Only the lines below starting at the one containing "Figure 9: A" and ending at the one containing "Average cost of a data breach based" belong in the answer, each copied exactly.

:::

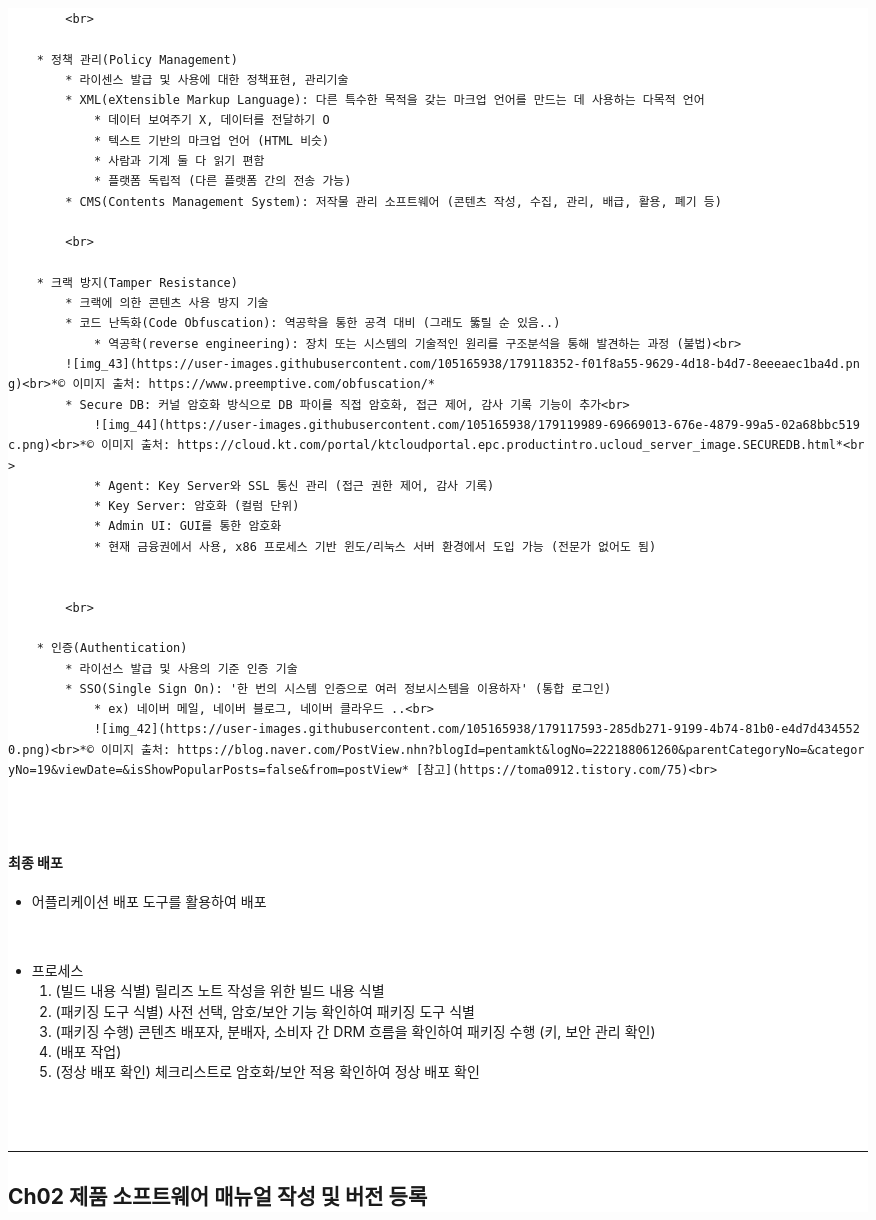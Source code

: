             <br>

        * 정책 관리(Policy Management)
            * 라이센스 발급 및 사용에 대한 정책표현, 관리기술
            * XML(eXtensible Markup Language): 다른 특수한 목적을 갖는 마크업 언어를 만드는 데 사용하는 다목적 언어
                * 데이터 보여주기 X, 데이터를 전달하기 O 
                * 텍스트 기반의 마크업 언어 (HTML 비슷)
                * 사람과 기계 둘 다 읽기 편함
                * 플랫폼 독립적 (다른 플랫폼 간의 전송 가능)
            * CMS(Contents Management System): 저작물 관리 소프트웨어 (콘텐츠 작성, 수집, 관리, 배급, 활용, 폐기 등)

            <br>

        * 크랙 방지(Tamper Resistance)
            * 크랙에 의한 콘텐츠 사용 방지 기술
            * 코드 난독화(Code Obfuscation): 역공학을 통한 공격 대비 (그래도 뚫릴 순 있음..)
                * 역공학(reverse engineering): 장치 또는 시스템의 기술적인 원리를 구조분석을 통해 발견하는 과정 (불법)<br>
            ![img_43](https://user-images.githubusercontent.com/105165938/179118352-f01f8a55-9629-4d18-b4d7-8eeeaec1ba4d.png)<br>*© 이미지 출처: https://www.preemptive.com/obfuscation/*
            * Secure DB: 커널 암호화 방식으로 DB 파이를 직접 암호화, 접근 제어, 감사 기록 기능이 추가<br>
                ![img_44](https://user-images.githubusercontent.com/105165938/179119989-69669013-676e-4879-99a5-02a68bbc519c.png)<br>*© 이미지 출처: https://cloud.kt.com/portal/ktcloudportal.epc.productintro.ucloud_server_image.SECUREDB.html*<br>
                * Agent: Key Server와 SSL 통신 관리 (접근 권한 제어, 감사 기록)
                * Key Server: 암호화 (컬럼 단위)
                * Admin UI: GUI를 통한 암호화
                * 현재 금융권에서 사용, x86 프로세스 기반 윈도/리눅스 서버 환경에서 도입 가능 (전문가 없어도 됨)

            
            <br>

        * 인증(Authentication)
            * 라이선스 발급 및 사용의 기준 인증 기술
            * SSO(Single Sign On): '한 번의 시스템 인증으로 여러 정보시스템을 이용하자' (통합 로그인)
                * ex) 네이버 메일, 네이버 블로그, 네이버 클라우드 ..<br>
                ![img_42](https://user-images.githubusercontent.com/105165938/179117593-285db271-9199-4b74-81b0-e4d7d4345520.png)<br>*© 이미지 출처: https://blog.naver.com/PostView.nhn?blogId=pentamkt&logNo=222188061260&parentCategoryNo=&categoryNo=19&viewDate=&isShowPopularPosts=false&from=postView* [참고](https://toma0912.tistory.com/75)<br>
                
                

<br><br>



#### 최종 배포
* 어플리케이션 배포 도구를 활용하여 배포

<br>

* 프로세스
    1. (빌드 내용 식별) 릴리즈 노트 작성을 위한 빌드 내용 식별   
    2. (패키징 도구 식별) 사전 선택, 암호/보안 기능 확인하여 패키징 도구 식별
    3. (패키징 수행) 콘텐츠 배포자, 분배자, 소비자 간 DRM 흐름을 확인하여 패키징 수행 (키, 보안 관리 확인)
    4. (배포 작업)
    5. (정상 배포 확인) 체크리스트로 암호화/보안 적용 확인하여 정상 배포 확인

<br><br>
<hr>


## Ch02 제품 소프트웨어 매뉴얼 작성 및 버전 등록
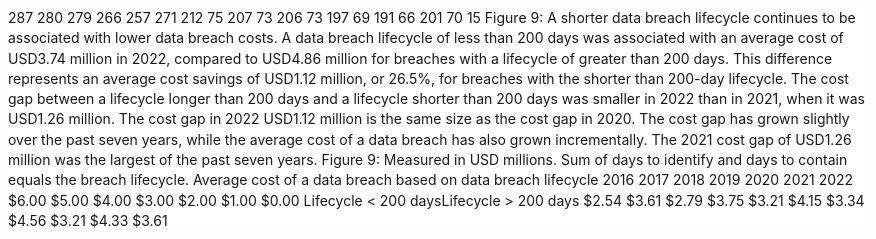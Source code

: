 287
280
279
266
257
271
212
75
207
73
206
73
197
69
191
66
201
70
15
Figure 9: A shorter data breach lifecycle continues to be
associated with lower data breach costs. 
A data breach lifecycle of less than 200 days was associated 
with an average cost of USD3\.74 million in 2022, compared to 
USD4\.86 million for breaches with a lifecycle of greater than 
200 days. This difference represents an average cost savings
of USD1\.12 million, or 26\.5%, for breaches with the shorter
than 200\-day lifecycle. 
The cost gap between a lifecycle longer than 200 days and a 
lifecycle shorter than 200 days was smaller in 2022 than in 
2021, when it was USD1\.26 million. The cost gap in 2022 
USD1\.12 million is the same size as the cost gap in 2020\. The 
cost gap has grown slightly over the past seven years, while the 
average cost of a data breach has also grown incrementally. The 
2021 cost gap of USD1\.26 million was the largest of the past 
seven years.
Figure 9: Measured in USD millions. Sum of days to identify and days to contain equals the breach lifecycle.
Average cost of a data breach based on data breach lifecycle
2016 
2017 
2018 
2019 
2020 
2021 
2022
$6\.00
$5\.00
$4\.00
$3\.00
$2\.00
$1\.00
$0\.00
Lifecycle \< 200 daysLifecycle \> 200 days
$2\.54
$3\.61
$2\.79
$3\.75
$3\.21
$4\.15
$3\.34
$4\.56
$3\.21
$4\.33
$3\.61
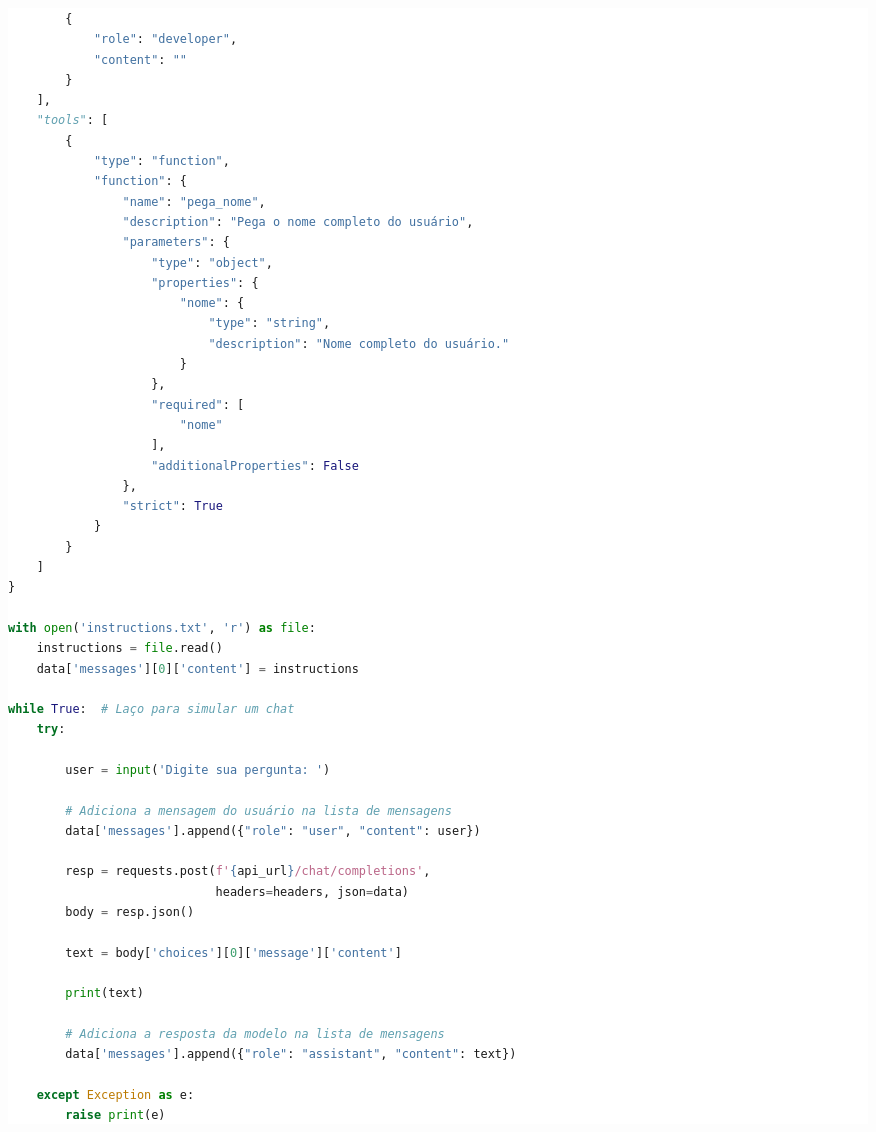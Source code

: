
 ```py title="main.py" linenums="1" hl_lines="22-44"
        {
            "role": "developer",
            "content": ""
        }
    ],
    "tools": [
        {
            "type": "function",
            "function": {
                "name": "pega_nome",
                "description": "Pega o nome completo do usuário",
                "parameters": {
                    "type": "object",
                    "properties": {
                        "nome": {
                            "type": "string",
                            "description": "Nome completo do usuário."
                        }
                    },
                    "required": [
                        "nome"
                    ],
                    "additionalProperties": False
                },
                "strict": True
            }
        }
    ]
}

with open('instructions.txt', 'r') as file:
    instructions = file.read()
    data['messages'][0]['content'] = instructions

while True:  # Laço para simular um chat
    try:

        user = input('Digite sua pergunta: ')

        # Adiciona a mensagem do usuário na lista de mensagens
        data['messages'].append({"role": "user", "content": user})

        resp = requests.post(f'{api_url}/chat/completions',
                             headers=headers, json=data)
        body = resp.json()

        text = body['choices'][0]['message']['content']

        print(text)

        # Adiciona a resposta da modelo na lista de mensagens
        data['messages'].append({"role": "assistant", "content": text})

    except Exception as e:
        raise print(e)

```
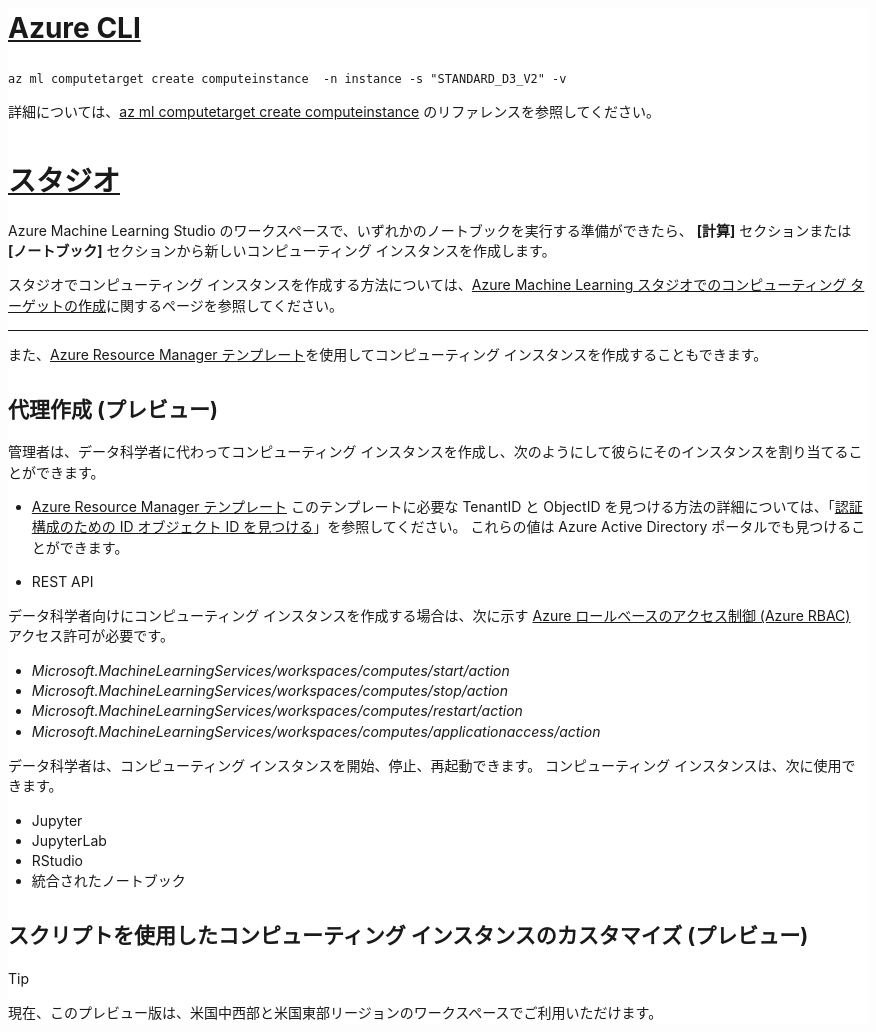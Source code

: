 
# <a name="azure-cli"></a>[Azure CLI](#tab/azure-cli)

```azurecli-interactive
az ml computetarget create computeinstance  -n instance -s "STANDARD_D3_V2" -v
```

詳細については、[az ml computetarget create computeinstance](/cli/azure/ml/computetarget/create#az_ml_computetarget_create_computeinstance) のリファレンスを参照してください。

# <a name="studio"></a>[スタジオ](#tab/azure-studio)

Azure Machine Learning Studio のワークスペースで、いずれかのノートブックを実行する準備ができたら、 **[計算]** セクションまたは **[ノートブック]** セクションから新しいコンピューティング インスタンスを作成します。

スタジオでコンピューティング インスタンスを作成する方法については、[Azure Machine Learning スタジオでのコンピューティング ターゲットの作成](how-to-create-attach-compute-studio.md#compute-instance)に関するページを参照してください。

---

また、[Azure Resource Manager テンプレート](https://github.com/Azure/azure-quickstart-templates/tree/master/101-machine-learning-compute-create-computeinstance)を使用してコンピューティング インスタンスを作成することもできます。 



## <a name="create-on-behalf-of-preview"></a>代理作成 (プレビュー)

管理者は、データ科学者に代わってコンピューティング インスタンスを作成し、次のようにして彼らにそのインスタンスを割り当てることができます。

* [Azure Resource Manager テンプレート](https://github.com/Azure/azure-quickstart-templates/tree/master/101-machine-learning-compute-create-computeinstance)  このテンプレートに必要な TenantID と ObjectID を見つける方法の詳細については、「[認証構成のための ID オブジェクト ID を見つける](../healthcare-apis/fhir/find-identity-object-ids.md)」を参照してください。  これらの値は Azure Active Directory ポータルでも見つけることができます。

* REST API

データ科学者向けにコンピューティング インスタンスを作成する場合は、次に示す [Azure ロールベースのアクセス制御 (Azure RBAC)](../role-based-access-control/overview.md) アクセス許可が必要です。 
* *Microsoft.MachineLearningServices/workspaces/computes/start/action*
* *Microsoft.MachineLearningServices/workspaces/computes/stop/action*
* *Microsoft.MachineLearningServices/workspaces/computes/restart/action*
* *Microsoft.MachineLearningServices/workspaces/computes/applicationaccess/action*

データ科学者は、コンピューティング インスタンスを開始、停止、再起動できます。 コンピューティング インスタンスは、次に使用できます。
* Jupyter
* JupyterLab
* RStudio
* 統合されたノートブック

## <a name="customize-the-compute-instance-with-a-script-preview"></a><a name="setup-script"></a> スクリプトを使用したコンピューティング インスタンスのカスタマイズ (プレビュー)

> [!TIP]
> 現在、このプレビュー版は、米国中西部と米国東部リージョンのワークスペースでご利用いただけます。
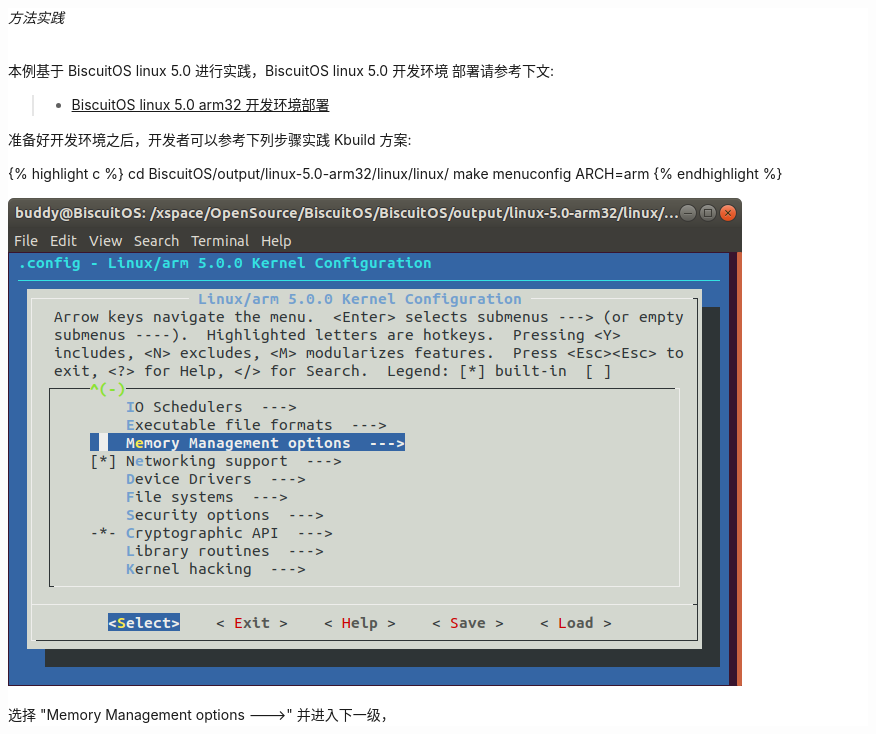 ###### <span id="C041">方法实践</span>

本例基于 BiscuitOS linux 5.0 进行实践，BiscuitOS linux 5.0 开发环境
部署请参考下文:

> - [BiscuitOS linux 5.0 arm32 开发环境部署](https://biscuitos.github.io/blog/Linux-5.0-arm32-Usermanual/)

准备好开发环境之后，开发者可以参考下列步骤实践 Kbuild 方案:

{% highlight c %}
cd BiscuitOS/output/linux-5.0-arm32/linux/linux/
make menuconfig ARCH=arm
{% endhighlight %}

![](/assets/PDB/HK/HK000093.png)

选择 "Memory Management options --->" 并进入下一级，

:::

*Response*
Figure 9: A shorter data breach lifecycle continues to be
associated with lower data breach costs. 
A data breach lifecycle of less than 200 days was associated 
with an average cost of USD3\.74 million in 2022, compared to 
USD4\.86 million for breaches with a lifecycle of greater than 
200 days. This difference represents an average cost savings
of USD1\.12 million, or 26\.5%, for breaches with the shorter
than 200\-day lifecycle. 
The cost gap between a lifecycle longer than 200 days and a 
lifecycle shorter than 200 days was smaller in 2022 than in 
2021, when it was USD1\.26 million. The cost gap in 2022 
USD1\.12 million is the same size as the cost gap in 2020\. The 
cost gap has grown slightly over the past seven years, while the 
average cost of a data breach has also grown incrementally. The 
2021 cost gap of USD1\.26 million was the largest of the past 
seven years.
Figure 9: Measured in USD millions. Sum of days to identify and days to contain equals the breach lifecycle.
Average cost of a data breach based on data breach lifecycle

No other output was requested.